## Task statement
Restate the entries word for word, omitting nothing.

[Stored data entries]
*-*-*
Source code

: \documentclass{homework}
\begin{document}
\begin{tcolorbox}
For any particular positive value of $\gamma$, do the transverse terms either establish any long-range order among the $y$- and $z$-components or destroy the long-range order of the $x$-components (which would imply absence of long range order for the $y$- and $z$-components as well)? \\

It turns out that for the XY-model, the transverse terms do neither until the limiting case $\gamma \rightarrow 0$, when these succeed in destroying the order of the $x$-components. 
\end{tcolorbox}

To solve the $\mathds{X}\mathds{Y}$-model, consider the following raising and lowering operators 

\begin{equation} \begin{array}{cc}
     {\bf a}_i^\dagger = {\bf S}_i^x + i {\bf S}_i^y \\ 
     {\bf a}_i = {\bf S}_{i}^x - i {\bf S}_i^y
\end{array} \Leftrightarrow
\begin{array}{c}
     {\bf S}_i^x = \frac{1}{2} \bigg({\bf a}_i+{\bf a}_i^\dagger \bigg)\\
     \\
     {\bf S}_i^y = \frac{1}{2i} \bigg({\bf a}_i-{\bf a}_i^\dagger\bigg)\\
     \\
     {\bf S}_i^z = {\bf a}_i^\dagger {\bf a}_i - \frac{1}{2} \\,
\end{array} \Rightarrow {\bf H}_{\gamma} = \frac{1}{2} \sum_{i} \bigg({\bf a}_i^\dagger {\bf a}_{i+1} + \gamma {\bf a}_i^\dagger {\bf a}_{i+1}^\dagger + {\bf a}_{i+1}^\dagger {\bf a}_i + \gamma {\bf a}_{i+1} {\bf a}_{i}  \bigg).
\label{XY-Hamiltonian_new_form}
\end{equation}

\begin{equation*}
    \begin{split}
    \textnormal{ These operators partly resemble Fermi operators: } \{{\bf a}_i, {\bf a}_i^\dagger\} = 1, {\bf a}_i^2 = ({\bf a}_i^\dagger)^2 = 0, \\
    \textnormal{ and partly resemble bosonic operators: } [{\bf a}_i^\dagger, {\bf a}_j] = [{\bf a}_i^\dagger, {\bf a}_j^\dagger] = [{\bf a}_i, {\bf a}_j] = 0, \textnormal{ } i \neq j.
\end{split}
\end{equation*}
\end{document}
*-*-*
## Exercise result
Source code

: \documentclass{homework}
\begin{document}
\begin{tcolorbox}
For any particular positive value of $\gamma$, do the transverse terms either establish any long-range order among the $y$- and $z$-components or destroy the long-range order of the $x$-components (which would imply absence of long range order for the $y$- and $z$-components as well)? \\

It turns out that for the XY-model, the transverse terms do neither until the limiting case $\gamma \rightarrow 0$, when these succeed in destroying the order of the $x$-components. 
\end{tcolorbox}

To solve the $\mathds{X}\mathds{Y}$-model, consider the following raising and lowering operators 

\begin{equation} \begin{array}{cc}
     {\bf a}_i^\dagger = {\bf S}_i^x + i {\bf S}_i^y \\ 
     {\bf a}_i = {\bf S}_{i}^x - i {\bf S}_i^y
\end{array} \Leftrightarrow
\begin{array}{c}
     {\bf S}_i^x = \frac{1}{2} \bigg({\bf a}_i+{\bf a}_i^\dagger \bigg)\\
     \\
     {\bf S}_i^y = \frac{1}{2i} \bigg({\bf a}_i-{\bf a}_i^\dagger\bigg)\\
     \\
     {\bf S}_i^z = {\bf a}_i^\dagger {\bf a}_i - \frac{1}{2} \\,
\end{array} \Rightarrow {\bf H}_{\gamma} = \frac{1}{2} \sum_{i} \bigg({\bf a}_i^\dagger {\bf a}_{i+1} + \gamma {\bf a}_i^\dagger {\bf a}_{i+1}^\dagger + {\bf a}_{i+1}^\dagger {\bf a}_i + \gamma {\bf a}_{i+1} {\bf a}_{i}  \bigg).
\label{XY-Hamiltonian_new_form}
\end{equation}

\begin{equation*}
    \begin{split}
    \textnormal{ These operators partly resemble Fermi operators: } \{{\bf a}_i, {\bf a}_i^\dagger\} = 1, {\bf a}_i^2 = ({\bf a}_i^\dagger)^2 = 0, \\
    \textnormal{ and partly resemble bosonic operators: } [{\bf a}_i^\dagger, {\bf a}_j] = [{\bf a}_i^\dagger, {\bf a}_j^\dagger] = [{\bf a}_i, {\bf a}_j] = 0, \textnormal{ } i \neq j.
\end{split}
\end{equation*}
\end{document}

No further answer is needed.